→ **Work item**
Set down the entries exactly as they appear, apart from the images, which stay out.

→ **Information supplied**
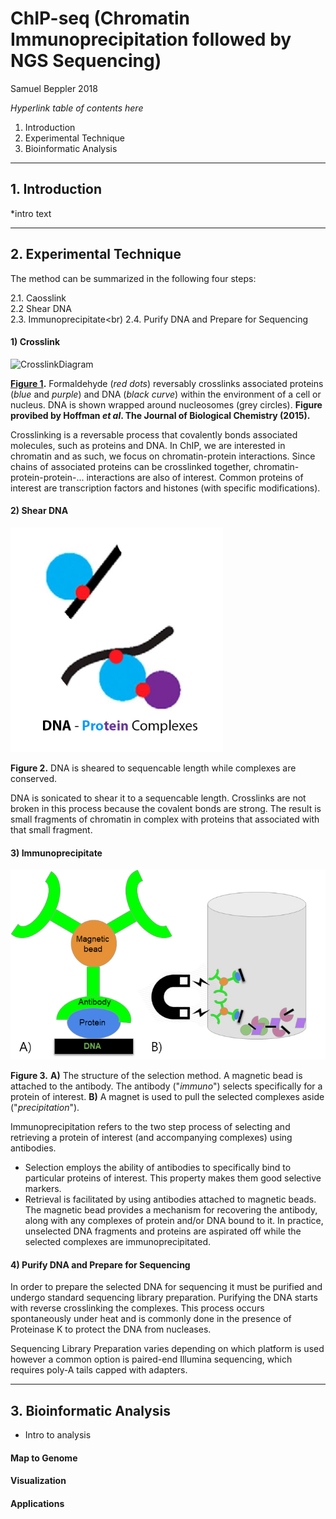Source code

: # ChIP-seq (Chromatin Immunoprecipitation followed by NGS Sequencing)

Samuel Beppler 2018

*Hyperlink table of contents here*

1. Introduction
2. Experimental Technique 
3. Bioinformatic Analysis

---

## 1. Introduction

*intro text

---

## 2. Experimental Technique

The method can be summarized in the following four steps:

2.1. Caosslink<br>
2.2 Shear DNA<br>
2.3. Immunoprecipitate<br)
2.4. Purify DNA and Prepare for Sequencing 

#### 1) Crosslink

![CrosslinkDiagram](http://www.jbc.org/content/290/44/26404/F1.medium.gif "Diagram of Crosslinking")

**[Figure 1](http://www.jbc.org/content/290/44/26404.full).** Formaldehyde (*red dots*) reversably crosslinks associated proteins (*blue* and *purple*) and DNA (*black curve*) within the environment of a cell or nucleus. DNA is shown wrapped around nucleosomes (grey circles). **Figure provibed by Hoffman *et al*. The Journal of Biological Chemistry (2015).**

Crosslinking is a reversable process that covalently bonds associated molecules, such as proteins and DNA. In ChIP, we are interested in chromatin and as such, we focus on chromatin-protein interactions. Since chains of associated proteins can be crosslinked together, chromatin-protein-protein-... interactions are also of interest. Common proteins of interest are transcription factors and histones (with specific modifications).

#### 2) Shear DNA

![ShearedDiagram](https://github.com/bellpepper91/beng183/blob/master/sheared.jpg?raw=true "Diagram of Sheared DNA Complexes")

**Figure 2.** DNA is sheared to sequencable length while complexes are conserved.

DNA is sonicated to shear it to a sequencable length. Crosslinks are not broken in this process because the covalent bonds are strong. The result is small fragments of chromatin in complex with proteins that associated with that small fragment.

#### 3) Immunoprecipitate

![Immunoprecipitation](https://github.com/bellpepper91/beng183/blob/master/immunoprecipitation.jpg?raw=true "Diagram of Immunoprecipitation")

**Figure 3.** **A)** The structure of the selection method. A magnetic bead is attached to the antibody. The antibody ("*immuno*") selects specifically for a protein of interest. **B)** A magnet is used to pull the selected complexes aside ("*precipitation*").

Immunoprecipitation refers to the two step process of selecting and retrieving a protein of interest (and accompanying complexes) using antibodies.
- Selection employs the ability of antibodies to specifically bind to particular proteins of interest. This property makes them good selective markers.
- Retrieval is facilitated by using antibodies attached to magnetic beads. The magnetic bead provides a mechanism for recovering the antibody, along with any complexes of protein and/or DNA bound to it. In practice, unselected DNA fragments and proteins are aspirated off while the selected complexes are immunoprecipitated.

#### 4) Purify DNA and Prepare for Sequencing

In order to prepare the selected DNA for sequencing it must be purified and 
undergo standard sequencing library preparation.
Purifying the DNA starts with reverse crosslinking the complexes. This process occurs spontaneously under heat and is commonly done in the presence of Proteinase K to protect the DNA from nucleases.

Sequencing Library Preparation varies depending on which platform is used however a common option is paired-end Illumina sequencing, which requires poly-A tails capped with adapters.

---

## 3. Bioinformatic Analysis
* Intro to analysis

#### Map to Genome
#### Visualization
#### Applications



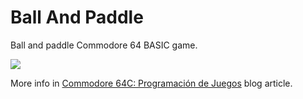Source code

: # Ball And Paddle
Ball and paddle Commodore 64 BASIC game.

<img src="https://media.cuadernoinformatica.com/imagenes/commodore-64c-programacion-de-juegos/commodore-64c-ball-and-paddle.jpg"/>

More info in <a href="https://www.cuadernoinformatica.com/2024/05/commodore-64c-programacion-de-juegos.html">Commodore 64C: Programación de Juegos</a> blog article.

→ **Reply to the task**
Source code

: # ChIP-seq (Chromatin Immunoprecipitation followed by NGS Sequencing)

Samuel Beppler 2018

*Hyperlink table of contents here*

1. Introduction
2. Experimental Technique 
3. Bioinformatic Analysis

---

## 1. Introduction

*intro text

---

## 2. Experimental Technique

The method can be summarized in the following four steps:

2.1. Caosslink<br>
2.2 Shear DNA<br>
2.3. Immunoprecipitate<br)
2.4. Purify DNA and Prepare for Sequencing 

#### 1) Crosslink

![CrosslinkDiagram](http://www.jbc.org/content/290/44/26404/F1.medium.gif "Diagram of Crosslinking")

**[Figure 1](http://www.jbc.org/content/290/44/26404.full).** Formaldehyde (*red dots*) reversably crosslinks associated proteins (*blue* and *purple*) and DNA (*black curve*) within the environment of a cell or nucleus. DNA is shown wrapped around nucleosomes (grey circles). **Figure provibed by Hoffman *et al*. The Journal of Biological Chemistry (2015).**

Crosslinking is a reversable process that covalently bonds associated molecules, such as proteins and DNA. In ChIP, we are interested in chromatin and as such, we focus on chromatin-protein interactions. Since chains of associated proteins can be crosslinked together, chromatin-protein-protein-... interactions are also of interest. Common proteins of interest are transcription factors and histones (with specific modifications).

#### 2) Shear DNA

![ShearedDiagram](https://github.com/bellpepper91/beng183/blob/master/sheared.jpg?raw=true "Diagram of Sheared DNA Complexes")

**Figure 2.** DNA is sheared to sequencable length while complexes are conserved.

DNA is sonicated to shear it to a sequencable length. Crosslinks are not broken in this process because the covalent bonds are strong. The result is small fragments of chromatin in complex with proteins that associated with that small fragment.

#### 3) Immunoprecipitate

![Immunoprecipitation](https://github.com/bellpepper91/beng183/blob/master/immunoprecipitation.jpg?raw=true "Diagram of Immunoprecipitation")

**Figure 3.** **A)** The structure of the selection method. A magnetic bead is attached to the antibody. The antibody ("*immuno*") selects specifically for a protein of interest. **B)** A magnet is used to pull the selected complexes aside ("*precipitation*").

Immunoprecipitation refers to the two step process of selecting and retrieving a protein of interest (and accompanying complexes) using antibodies.
- Selection employs the ability of antibodies to specifically bind to particular proteins of interest. This property makes them good selective markers.
- Retrieval is facilitated by using antibodies attached to magnetic beads. The magnetic bead provides a mechanism for recovering the antibody, along with any complexes of protein and/or DNA bound to it. In practice, unselected DNA fragments and proteins are aspirated off while the selected complexes are immunoprecipitated.

#### 4) Purify DNA and Prepare for Sequencing

In order to prepare the selected DNA for sequencing it must be purified and 
undergo standard sequencing library preparation.
Purifying the DNA starts with reverse crosslinking the complexes. This process occurs spontaneously under heat and is commonly done in the presence of Proteinase K to protect the DNA from nucleases.

Sequencing Library Preparation varies depending on which platform is used however a common option is paired-end Illumina sequencing, which requires poly-A tails capped with adapters.

---

## 3. Bioinformatic Analysis
* Intro to analysis

#### Map to Genome
#### Visualization
#### Applications



Source code

: # Ball And Paddle
Ball and paddle Commodore 64 BASIC game.

<img src="https://media.cuadernoinformatica.com/imagenes/commodore-64c-programacion-de-juegos/commodore-64c-ball-and-paddle.jpg"/>

More info in <a href="https://www.cuadernoinformatica.com/2024/05/commodore-64c-programacion-de-juegos.html">Commodore 64C: Programación de Juegos</a> blog article.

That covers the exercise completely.